● Task details
Extract the run of lines that starts at the top of the records below and ends at the line with "- Khususnya Indonesia", keeping both ends and excluding pictures.

------ Supplied information

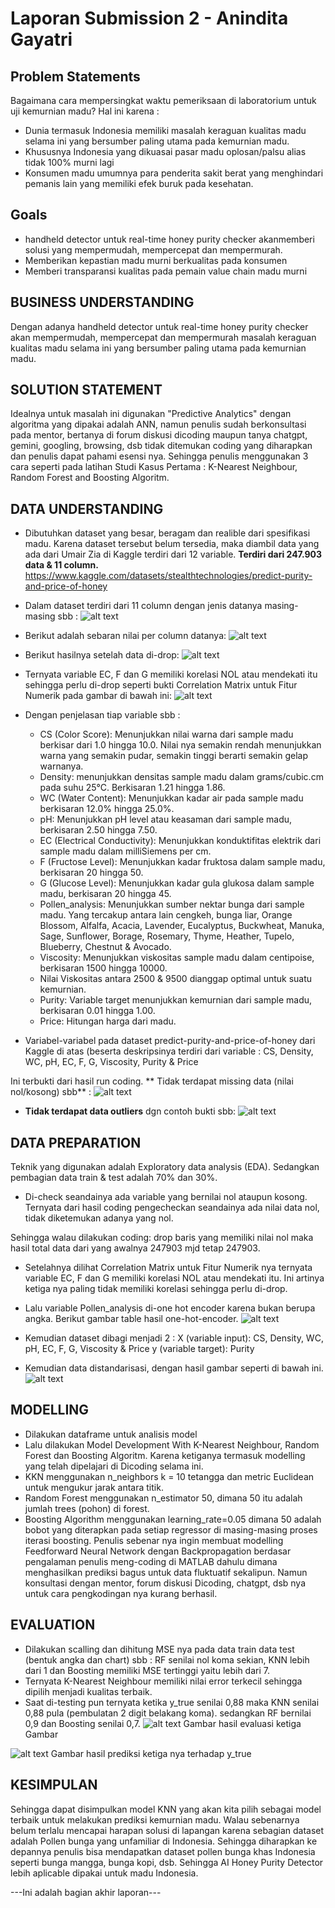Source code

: # **Laporan Submission 2 - Anindita Gayatri**

## Problem Statements
Bagaimana cara mempersingkat waktu pemeriksaan di laboratorium untuk uji kemurnian madu? Hal ini karena :
- Dunia termasuk Indonesia memiliki masalah keraguan kualitas madu selama ini yang bersumber paling utama pada kemurnian madu.
- Khususnya Indonesia yang dikuasai pasar madu oplosan/palsu alias tidak 100% murni lagi
- Konsumen madu umumnya para penderita sakit berat yang menghindari pemanis lain yang memiliki efek buruk pada kesehatan.

## Goals
- handheld detector untuk real-time honey purity checker akanmemberi solusi yang mempermudah, mempercepat dan mempermurah. 
- Memberikan kepastian madu murni berkualitas pada konsumen
- Memberi transparansi kualitas pada pemain value chain madu murni

## BUSINESS UNDERSTANDING
Dengan adanya handheld detector untuk real-time honey purity checker akan mempermudah, mempercepat dan mempermurah masalah keraguan kualitas madu selama ini yang bersumber paling utama pada kemurnian madu.

## SOLUTION STATEMENT 
Idealnya untuk masalah ini digunakan "Predictive Analytics" dengan algoritma yang dipakai adalah ANN, namun penulis sudah berkonsultasi pada mentor, bertanya di forum diskusi dicoding maupun tanya chatgpt, gemini, googling, browsing, dsb tidak ditemukan coding yang diharapkan dan penulis dapat pahami esensi nya.
Sehingga penulis menggunakan 3 cara seperti pada latihan Studi Kasus Pertama : K-Nearest Neighbour, Random Forest and Boosting Algoritm.

## DATA UNDERSTANDING
- Dibutuhkan dataset yang besar, beragam dan realible dari spesifikasi madu.
Karena dataset tersebut belum tersedia, maka diambil data yang ada dari Umair Zia di Kaggle terdiri dari 12 variable.
**Terdiri dari 247.903 data & 11 column.**
https://www.kaggle.com/datasets/stealthtechnologies/predict-purity-and-price-of-honey 

- Dalam dataset terdiri dari 11 column dengan jenis datanya masing-masing sbb :
![alt text](image-5.png)

- Berikut adalah sebaran nilai per column datanya:
![alt text](image.png)

- Berikut hasilnya setelah data di-drop:
![alt text](image-8.png)

- Ternyata variable EC, F dan G memiliki korelasi NOL atau mendekati itu sehingga perlu di-drop seperti bukti 
Correlation Matrix untuk Fitur Numerik pada gambar di bawah ini:
![alt text](image-7.png)

- Dengan penjelasan tiap variable sbb :
    - CS (Color Score): Menunjukkan nilai warna dari sample madu berkisar dari 1.0 hingga 10.0. 
    Nilai nya semakin rendah menunjukkan warna yang semakin pudar, semakin tinggi berarti semakin gelap warnanya.
    - Density: menunjukkan densitas sample madu dalam grams/cubic.cm pada suhu 25°C. Berkisaran 1.21 hingga 1.86.
    - WC (Water Content): Menunjukkan kadar air pada sample madu berkisaran 12.0% hingga 25.0%.
    - pH: Menunjukkan pH level atau keasaman dari sample madu, berkisaran 2.50 hingga 7.50.
    - EC (Electrical Conductivity): Menunjukkan konduktifitas elektrik dari sample madu dalam milliSiemens per cm.
    - F (Fructose Level): Menunjukkan kadar fruktosa dalam sample madu, berkisaran 20 hingga 50.
    - G (Glucose Level): Menunjukkan kadar gula glukosa dalam sample madu, berkisaran 20 hingga 45.
    - Pollen_analysis: Menunjukkan sumber nektar bunga dari sample madu. Yang tercakup antara lain cengkeh, bunga liar, Orange Blossom, Alfalfa, 
    Acacia, Lavender, Eucalyptus, Buckwheat, Manuka, Sage, Sunflower, Borage, Rosemary, Thyme, Heather, Tupelo, Blueberry, Chestnut & Avocado.
    - Viscosity: Menunjukkan viskositas sample madu dalam centipoise, berkisaran 1500 hingga 10000. 
    - Nilai Viskositas antara 2500 & 9500 dianggap optimal untuk suatu kemurnian.
    - Purity: Variable target menunjukkan kemurnian dari sample madu, berkisaran 0.01 hingga 1.00.
    - Price: Hitungan harga dari madu.

- Variabel-variabel pada dataset predict-purity-and-price-of-honey dari Kaggle di atas (beserta deskripsinya terdiri dari variable :
CS, Density, WC, pH, EC, F, G, Viscosity, Purity & Price

Ini terbukti dari hasil run coding. ** Tidak terdapat missing data (nilai nol/kosong) sbb** : 
![alt text](image-6.png) 

- **Tidak terdapat data outliers** dgn contoh bukti sbb:
![alt text](image-1.png)

## DATA PREPARATION
Teknik yang digunakan adalah Exploratory data analysis (EDA).
Sedangkan pembagian data train & test adalah 70% dan 30%. 
- Di-check seandainya ada variable yang bernilai nol ataupun kosong.
Ternyata dari hasil coding pengecheckan seandainya ada nilai data nol, tidak diketemukan adanya yang nol.

Sehingga walau dilakukan coding: drop baris yang memiliki nilai nol maka hasil total data dari yang awalnya 247903 mjd tetap 247903.

- Setelahnya dilihat Correlation Matrix untuk Fitur Numerik nya ternyata variable EC, F dan G memiliki korelasi NOL atau mendekati itu.
Ini artinya ketiga nya paling tidak memiliki korelasi sehingga perlu di-drop.

- Lalu variable Pollen_analysis di-one hot encoder karena bukan berupa angka. Berikut gambar table hasil one-hot-encoder.
![alt text](image-9.png)

- Kemudian dataset dibagi menjadi 2 :
X (variable input): CS, Density, WC, pH, EC, F, G, Viscosity & Price
y (variable target): Purity
- Kemudian data distandarisasi, dengan hasil gambar seperti di bawah ini.
![alt text](image-10.png) 

## MODELLING
- Dilakukan dataframe untuk analisis model
- Lalu dilakukan Model Development With K-Nearest Neighbour, Random Forest dan Boosting Algoritm.
Karena ketiganya termasuk modelling yang telah dipelajari di Dicoding selama ini. 
- KKN menggunakan n_neighbors k = 10 tetangga dan metric Euclidean untuk mengukur jarak antara titik. 
- Random Forest menggunakan n_estimator 50, dimana 50 itu adalah jumlah trees (pohon) di forest.
- Boosting Algorithm menggunakan learning_rate=0.05 dimana 50 adalah bobot yang diterapkan pada setiap regressor di masing-masing proses iterasi boosting.
Penulis sebenar nya ingin membuat modelling Feedforward Neural Network dengan Backpropagation berdasar pengalaman penulis meng-coding 
di MATLAB dahulu dimana menghasilkan prediksi bagus untuk data fluktuatif sekalipun. Namun konsultasi dengan mentor, forum diskusi
Dicoding, chatgpt, dsb nya untuk cara pengkodingan nya kurang berhasil. 

## EVALUATION 
- Dilakukan scalling dan dihitung MSE nya pada data train data test (bentuk angka dan chart) sbb :
RF senilai nol koma sekian, KNN lebih dari 1 dan Boosting memiliki MSE tertinggi yaitu lebih dari 7.
- Ternyata K-Nearest Neighbour memiliki nilai error terkecil sehingga dipilih menjadi kualitas terbaik.
- Saat di-testing pun ternyata ketika y_true senilai 0,88 maka KNN senilai 0,88 pula (pembulatan 2 digit belakang koma).
sedangkan RF bernilai 0,9 dan Boosting senilai 0,7.
![alt text](image-2.png)
Gambar hasil evaluasi ketiga Gambar

![alt text](image-4.png)
Gambar hasil prediksi ketiga nya terhadap y_true

## KESIMPULAN
Sehingga dapat disimpulkan model KNN yang akan kita pilih sebagai model terbaik untuk melakukan prediksi kemurnian madu.
Walau sebenarnya belum terlalu mencapai harapan solusi di lapangan karena sebagian dataset adalah Pollen bunga yang unfamiliar di Indonesia.
Sehingga diharapkan ke depannya penulis bisa mendapatkan dataset pollen bunga khas Indonesia seperti bunga mangga, bunga kopi, dsb.
Sehingga AI Honey Purity Detector lebih aplicable dipakai untuk madu Indonesia. 

---Ini adalah bagian akhir laporan---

------------

● Exercise output
Source code

: # **Laporan Submission 2 - Anindita Gayatri**

## Problem Statements
Bagaimana cara mempersingkat waktu pemeriksaan di laboratorium untuk uji kemurnian madu? Hal ini karena :
- Dunia termasuk Indonesia memiliki masalah keraguan kualitas madu selama ini yang bersumber paling utama pada kemurnian madu.
- Khususnya Indonesia yang dikuasai pasar madu oplosan/palsu alias tidak 100% murni lagi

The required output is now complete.